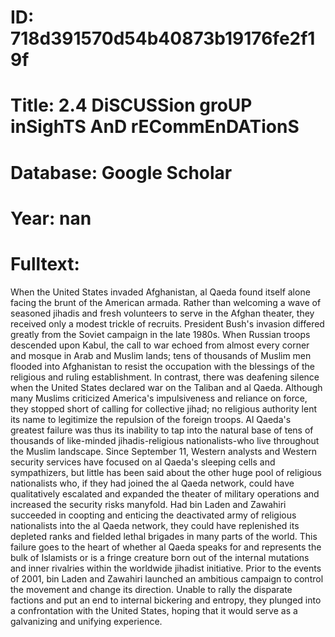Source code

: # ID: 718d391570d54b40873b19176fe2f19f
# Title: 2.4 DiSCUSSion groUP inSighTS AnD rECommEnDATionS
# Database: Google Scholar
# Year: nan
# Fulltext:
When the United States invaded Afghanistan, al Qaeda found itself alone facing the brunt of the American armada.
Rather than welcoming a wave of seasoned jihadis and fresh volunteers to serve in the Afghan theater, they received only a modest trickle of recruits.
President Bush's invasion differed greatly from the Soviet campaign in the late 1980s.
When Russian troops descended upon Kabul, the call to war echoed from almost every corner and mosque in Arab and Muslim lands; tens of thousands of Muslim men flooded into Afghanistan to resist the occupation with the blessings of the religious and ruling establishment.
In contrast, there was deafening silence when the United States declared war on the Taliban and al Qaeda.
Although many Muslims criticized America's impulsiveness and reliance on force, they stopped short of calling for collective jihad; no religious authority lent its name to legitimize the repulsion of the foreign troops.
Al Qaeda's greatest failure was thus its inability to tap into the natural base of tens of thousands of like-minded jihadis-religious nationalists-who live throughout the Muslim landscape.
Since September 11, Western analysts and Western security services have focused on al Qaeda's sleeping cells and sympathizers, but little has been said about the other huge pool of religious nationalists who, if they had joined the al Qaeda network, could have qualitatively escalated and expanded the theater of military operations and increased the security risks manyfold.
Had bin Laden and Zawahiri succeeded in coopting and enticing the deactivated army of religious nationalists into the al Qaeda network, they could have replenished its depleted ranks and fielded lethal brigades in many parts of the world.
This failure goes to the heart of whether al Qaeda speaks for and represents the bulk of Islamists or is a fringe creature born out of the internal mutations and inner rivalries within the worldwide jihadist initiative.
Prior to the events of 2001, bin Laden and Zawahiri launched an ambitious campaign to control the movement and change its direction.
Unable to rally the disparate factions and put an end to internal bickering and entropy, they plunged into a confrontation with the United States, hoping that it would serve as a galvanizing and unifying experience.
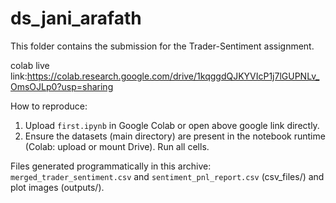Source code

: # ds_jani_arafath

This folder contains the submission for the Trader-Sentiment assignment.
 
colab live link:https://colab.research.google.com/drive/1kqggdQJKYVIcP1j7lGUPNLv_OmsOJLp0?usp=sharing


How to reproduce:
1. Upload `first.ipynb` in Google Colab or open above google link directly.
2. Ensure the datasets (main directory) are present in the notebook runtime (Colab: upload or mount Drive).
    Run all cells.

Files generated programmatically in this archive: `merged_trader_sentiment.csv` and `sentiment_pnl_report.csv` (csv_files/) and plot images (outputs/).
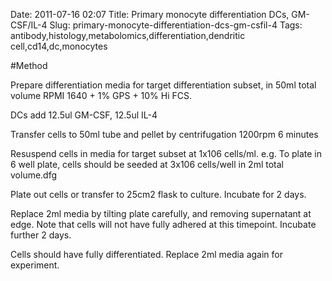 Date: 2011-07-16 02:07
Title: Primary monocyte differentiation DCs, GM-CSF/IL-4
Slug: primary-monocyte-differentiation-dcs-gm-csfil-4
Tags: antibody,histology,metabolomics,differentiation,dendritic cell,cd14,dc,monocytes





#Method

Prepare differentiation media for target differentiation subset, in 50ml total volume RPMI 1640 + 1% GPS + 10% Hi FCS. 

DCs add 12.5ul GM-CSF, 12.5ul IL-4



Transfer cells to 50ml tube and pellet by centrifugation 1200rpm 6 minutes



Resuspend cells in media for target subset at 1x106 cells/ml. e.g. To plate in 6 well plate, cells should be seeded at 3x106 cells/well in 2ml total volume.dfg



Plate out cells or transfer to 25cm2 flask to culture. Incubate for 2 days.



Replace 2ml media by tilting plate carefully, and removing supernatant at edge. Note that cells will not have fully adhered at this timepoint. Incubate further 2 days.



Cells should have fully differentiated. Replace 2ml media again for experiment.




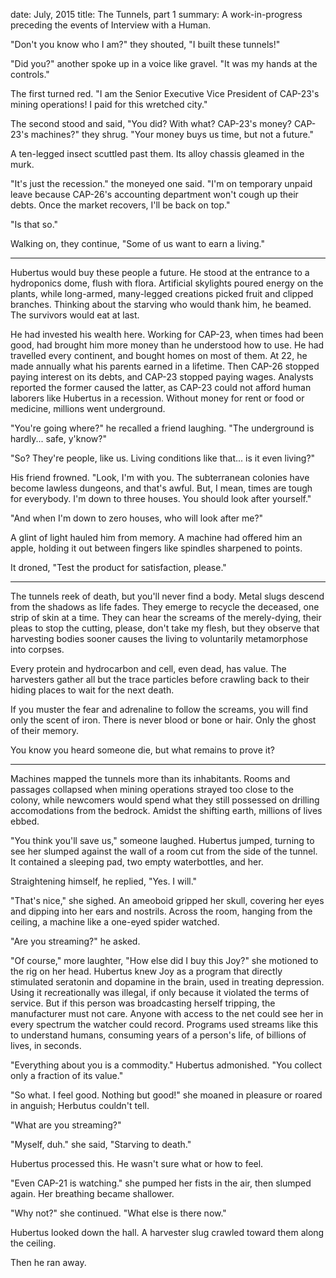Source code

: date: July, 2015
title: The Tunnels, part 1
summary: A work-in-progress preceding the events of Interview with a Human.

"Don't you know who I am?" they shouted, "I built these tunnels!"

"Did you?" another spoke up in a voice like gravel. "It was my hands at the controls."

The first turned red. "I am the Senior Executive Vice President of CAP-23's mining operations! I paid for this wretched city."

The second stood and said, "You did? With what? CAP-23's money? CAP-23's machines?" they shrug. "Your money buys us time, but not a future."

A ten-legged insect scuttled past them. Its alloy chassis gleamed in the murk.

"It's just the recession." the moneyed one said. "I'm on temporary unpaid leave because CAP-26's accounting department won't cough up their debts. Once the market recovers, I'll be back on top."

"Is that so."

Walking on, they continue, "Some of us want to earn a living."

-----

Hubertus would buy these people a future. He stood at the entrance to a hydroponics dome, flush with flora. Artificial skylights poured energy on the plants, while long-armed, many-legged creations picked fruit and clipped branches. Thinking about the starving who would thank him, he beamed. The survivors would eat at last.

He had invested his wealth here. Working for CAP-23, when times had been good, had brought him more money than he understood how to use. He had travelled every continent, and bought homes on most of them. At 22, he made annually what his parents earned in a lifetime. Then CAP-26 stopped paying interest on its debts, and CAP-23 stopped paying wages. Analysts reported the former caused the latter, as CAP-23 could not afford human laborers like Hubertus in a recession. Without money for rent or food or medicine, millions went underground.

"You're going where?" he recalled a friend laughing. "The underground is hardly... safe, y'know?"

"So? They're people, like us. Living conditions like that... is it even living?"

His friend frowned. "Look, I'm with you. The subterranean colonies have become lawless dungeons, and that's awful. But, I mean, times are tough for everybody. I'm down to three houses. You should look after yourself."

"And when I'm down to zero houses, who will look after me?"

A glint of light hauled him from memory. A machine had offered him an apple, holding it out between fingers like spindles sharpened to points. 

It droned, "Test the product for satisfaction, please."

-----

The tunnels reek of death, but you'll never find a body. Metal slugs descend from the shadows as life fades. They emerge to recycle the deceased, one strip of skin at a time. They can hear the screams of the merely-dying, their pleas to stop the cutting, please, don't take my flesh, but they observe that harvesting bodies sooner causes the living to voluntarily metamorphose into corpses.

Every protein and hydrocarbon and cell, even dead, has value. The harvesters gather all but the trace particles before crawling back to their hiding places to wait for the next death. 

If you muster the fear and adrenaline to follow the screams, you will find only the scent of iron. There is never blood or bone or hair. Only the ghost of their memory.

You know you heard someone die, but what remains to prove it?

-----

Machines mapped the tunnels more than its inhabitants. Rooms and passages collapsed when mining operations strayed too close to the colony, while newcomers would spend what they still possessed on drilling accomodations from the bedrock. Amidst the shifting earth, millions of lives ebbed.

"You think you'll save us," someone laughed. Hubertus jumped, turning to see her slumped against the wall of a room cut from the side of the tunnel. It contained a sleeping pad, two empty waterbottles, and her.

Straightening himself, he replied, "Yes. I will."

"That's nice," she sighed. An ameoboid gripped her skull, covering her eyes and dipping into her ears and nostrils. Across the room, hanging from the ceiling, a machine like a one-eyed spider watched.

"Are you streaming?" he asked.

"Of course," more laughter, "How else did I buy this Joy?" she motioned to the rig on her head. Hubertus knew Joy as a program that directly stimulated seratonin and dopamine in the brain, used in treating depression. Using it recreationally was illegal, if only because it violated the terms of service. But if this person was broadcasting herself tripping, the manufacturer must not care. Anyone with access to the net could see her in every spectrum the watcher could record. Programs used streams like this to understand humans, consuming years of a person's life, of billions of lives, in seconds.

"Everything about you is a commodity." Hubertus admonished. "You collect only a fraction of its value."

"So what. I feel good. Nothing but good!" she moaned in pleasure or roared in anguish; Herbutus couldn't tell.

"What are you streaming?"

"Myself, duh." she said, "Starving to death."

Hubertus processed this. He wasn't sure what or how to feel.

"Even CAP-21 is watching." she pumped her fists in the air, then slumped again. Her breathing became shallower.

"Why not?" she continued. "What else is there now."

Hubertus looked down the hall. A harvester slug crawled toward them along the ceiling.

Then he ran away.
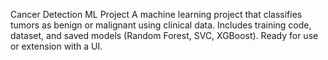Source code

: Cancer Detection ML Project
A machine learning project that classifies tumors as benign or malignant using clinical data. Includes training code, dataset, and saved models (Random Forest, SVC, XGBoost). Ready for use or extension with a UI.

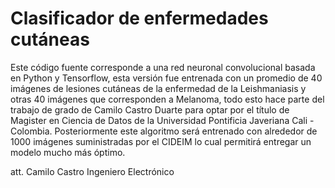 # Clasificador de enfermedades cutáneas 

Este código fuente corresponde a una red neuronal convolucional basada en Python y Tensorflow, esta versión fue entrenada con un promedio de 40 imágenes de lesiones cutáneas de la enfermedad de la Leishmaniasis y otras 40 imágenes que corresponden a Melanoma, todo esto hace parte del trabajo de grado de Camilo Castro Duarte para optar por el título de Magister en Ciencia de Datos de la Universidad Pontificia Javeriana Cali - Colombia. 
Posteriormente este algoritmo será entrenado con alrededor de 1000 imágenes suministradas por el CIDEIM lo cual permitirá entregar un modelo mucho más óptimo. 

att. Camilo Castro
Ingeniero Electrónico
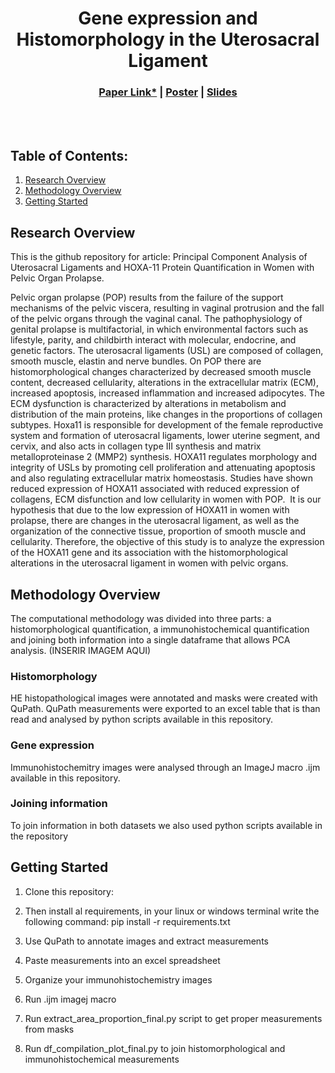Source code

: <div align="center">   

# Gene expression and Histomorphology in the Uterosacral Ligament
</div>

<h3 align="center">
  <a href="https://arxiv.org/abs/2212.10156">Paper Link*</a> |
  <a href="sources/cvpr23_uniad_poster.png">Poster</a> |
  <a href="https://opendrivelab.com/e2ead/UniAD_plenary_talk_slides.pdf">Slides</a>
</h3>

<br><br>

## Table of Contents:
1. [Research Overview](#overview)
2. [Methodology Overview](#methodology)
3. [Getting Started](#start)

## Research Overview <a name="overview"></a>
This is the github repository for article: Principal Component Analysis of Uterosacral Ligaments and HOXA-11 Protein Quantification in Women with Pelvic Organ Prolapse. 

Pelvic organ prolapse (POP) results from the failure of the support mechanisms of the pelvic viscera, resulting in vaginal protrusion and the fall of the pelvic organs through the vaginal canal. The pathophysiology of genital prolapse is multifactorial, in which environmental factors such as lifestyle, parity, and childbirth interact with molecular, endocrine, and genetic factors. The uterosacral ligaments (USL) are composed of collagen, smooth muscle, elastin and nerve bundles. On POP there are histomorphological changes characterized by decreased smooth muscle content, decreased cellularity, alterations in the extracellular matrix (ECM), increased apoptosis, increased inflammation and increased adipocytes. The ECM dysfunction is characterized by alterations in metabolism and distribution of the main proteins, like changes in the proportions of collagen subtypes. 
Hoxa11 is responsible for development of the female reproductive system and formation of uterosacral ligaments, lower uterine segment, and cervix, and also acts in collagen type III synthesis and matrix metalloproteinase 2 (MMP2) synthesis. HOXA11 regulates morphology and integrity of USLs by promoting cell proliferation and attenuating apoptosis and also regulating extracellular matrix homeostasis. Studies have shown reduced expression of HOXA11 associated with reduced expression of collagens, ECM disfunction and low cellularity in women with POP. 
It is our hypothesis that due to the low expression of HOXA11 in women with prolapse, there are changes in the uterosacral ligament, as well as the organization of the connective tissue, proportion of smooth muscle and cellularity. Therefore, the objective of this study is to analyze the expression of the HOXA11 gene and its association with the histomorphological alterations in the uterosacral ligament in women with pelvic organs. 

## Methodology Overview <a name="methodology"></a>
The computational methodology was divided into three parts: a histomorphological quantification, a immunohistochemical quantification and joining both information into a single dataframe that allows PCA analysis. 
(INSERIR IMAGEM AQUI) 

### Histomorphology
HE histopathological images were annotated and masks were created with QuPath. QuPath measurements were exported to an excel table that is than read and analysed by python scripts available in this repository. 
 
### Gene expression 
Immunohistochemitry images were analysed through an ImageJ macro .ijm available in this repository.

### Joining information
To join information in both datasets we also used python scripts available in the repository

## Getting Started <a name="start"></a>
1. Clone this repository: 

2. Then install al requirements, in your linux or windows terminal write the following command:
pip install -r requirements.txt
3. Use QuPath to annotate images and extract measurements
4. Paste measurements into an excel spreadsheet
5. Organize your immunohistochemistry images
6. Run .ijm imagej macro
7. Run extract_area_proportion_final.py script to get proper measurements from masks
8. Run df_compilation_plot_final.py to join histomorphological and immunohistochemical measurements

§ WORK ORDER
Starting at the line above that holds "Walking on, they" and ending at the line that holds "when I'm down", transcribe each line exactly and include no other lines.

§ EXERCISE RESPONSE
Walking on, they continue, "Some of us want to earn a living."

-----

Hubertus would buy these people a future. He stood at the entrance to a hydroponics dome, flush with flora. Artificial skylights poured energy on the plants, while long-armed, many-legged creations picked fruit and clipped branches. Thinking about the starving who would thank him, he beamed. The survivors would eat at last.

He had invested his wealth here. Working for CAP-23, when times had been good, had brought him more money than he understood how to use. He had travelled every continent, and bought homes on most of them. At 22, he made annually what his parents earned in a lifetime. Then CAP-26 stopped paying interest on its debts, and CAP-23 stopped paying wages. Analysts reported the former caused the latter, as CAP-23 could not afford human laborers like Hubertus in a recession. Without money for rent or food or medicine, millions went underground.

"You're going where?" he recalled a friend laughing. "The underground is hardly... safe, y'know?"

"So? They're people, like us. Living conditions like that... is it even living?"

His friend frowned. "Look, I'm with you. The subterranean colonies have become lawless dungeons, and that's awful. But, I mean, times are tough for everybody. I'm down to three houses. You should look after yourself."

"And when I'm down to zero houses, who will look after me?"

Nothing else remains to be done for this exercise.